= Beginning of Section =

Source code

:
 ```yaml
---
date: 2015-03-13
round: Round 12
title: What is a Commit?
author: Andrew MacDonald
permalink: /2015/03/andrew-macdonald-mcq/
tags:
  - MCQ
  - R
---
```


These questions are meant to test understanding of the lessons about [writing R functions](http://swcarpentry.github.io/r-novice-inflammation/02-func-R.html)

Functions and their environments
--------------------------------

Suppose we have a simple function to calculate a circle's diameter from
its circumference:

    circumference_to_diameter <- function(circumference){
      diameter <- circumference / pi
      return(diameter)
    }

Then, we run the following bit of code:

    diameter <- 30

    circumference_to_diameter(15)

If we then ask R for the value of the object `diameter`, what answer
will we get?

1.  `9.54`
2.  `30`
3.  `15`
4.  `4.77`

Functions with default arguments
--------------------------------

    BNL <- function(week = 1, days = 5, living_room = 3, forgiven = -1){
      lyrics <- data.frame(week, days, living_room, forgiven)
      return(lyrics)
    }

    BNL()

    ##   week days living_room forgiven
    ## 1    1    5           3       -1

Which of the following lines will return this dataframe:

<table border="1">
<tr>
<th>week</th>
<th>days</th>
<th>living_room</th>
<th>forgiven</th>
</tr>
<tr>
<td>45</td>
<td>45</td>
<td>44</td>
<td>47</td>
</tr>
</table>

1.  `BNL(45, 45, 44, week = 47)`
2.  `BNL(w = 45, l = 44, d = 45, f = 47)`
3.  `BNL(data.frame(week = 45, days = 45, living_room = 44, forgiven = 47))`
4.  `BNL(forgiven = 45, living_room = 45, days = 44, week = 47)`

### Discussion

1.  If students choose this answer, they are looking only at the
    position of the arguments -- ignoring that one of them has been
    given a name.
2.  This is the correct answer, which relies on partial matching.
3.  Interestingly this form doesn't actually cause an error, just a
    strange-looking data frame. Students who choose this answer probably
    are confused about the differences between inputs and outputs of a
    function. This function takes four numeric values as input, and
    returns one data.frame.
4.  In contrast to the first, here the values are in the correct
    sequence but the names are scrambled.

= End of Section =

- [Task statement] Output, please, only the lines running from the start of the entries through the line that contains "are confused about", including both of those lines.

- [Result of the task]
Source code

:
 ```yaml
---
date: 2015-03-13
round: Round 12
title: What is a Commit?
author: Andrew MacDonald
permalink: /2015/03/andrew-macdonald-mcq/
tags:
  - MCQ
  - R
---
```


These questions are meant to test understanding of the lessons about [writing R functions](http://swcarpentry.github.io/r-novice-inflammation/02-func-R.html)

Functions and their environments
--------------------------------

Suppose we have a simple function to calculate a circle's diameter from
its circumference:

    circumference_to_diameter <- function(circumference){
      diameter <- circumference / pi
      return(diameter)
    }

Then, we run the following bit of code:

    diameter <- 30

    circumference_to_diameter(15)

If we then ask R for the value of the object `diameter`, what answer
will we get?

1.  `9.54`
2.  `30`
3.  `15`
4.  `4.77`

Functions with default arguments
--------------------------------

    BNL <- function(week = 1, days = 5, living_room = 3, forgiven = -1){
      lyrics <- data.frame(week, days, living_room, forgiven)
      return(lyrics)
    }

    BNL()

    ##   week days living_room forgiven
    ## 1    1    5           3       -1

Which of the following lines will return this dataframe:

<table border="1">
<tr>
<th>week</th>
<th>days</th>
<th>living_room</th>
<th>forgiven</th>
</tr>
<tr>
<td>45</td>
<td>45</td>
<td>44</td>
<td>47</td>
</tr>
</table>

1.  `BNL(45, 45, 44, week = 47)`
2.  `BNL(w = 45, l = 44, d = 45, f = 47)`
3.  `BNL(data.frame(week = 45, days = 45, living_room = 44, forgiven = 47))`
4.  `BNL(forgiven = 45, living_room = 45, days = 44, week = 47)`

### Discussion

1.  If students choose this answer, they are looking only at the
    position of the arguments -- ignoring that one of them has been
    given a name.
2.  This is the correct answer, which relies on partial matching.
3.  Interestingly this form doesn't actually cause an error, just a
    strange-looking data frame. Students who choose this answer probably
    are confused about the differences between inputs and outputs of a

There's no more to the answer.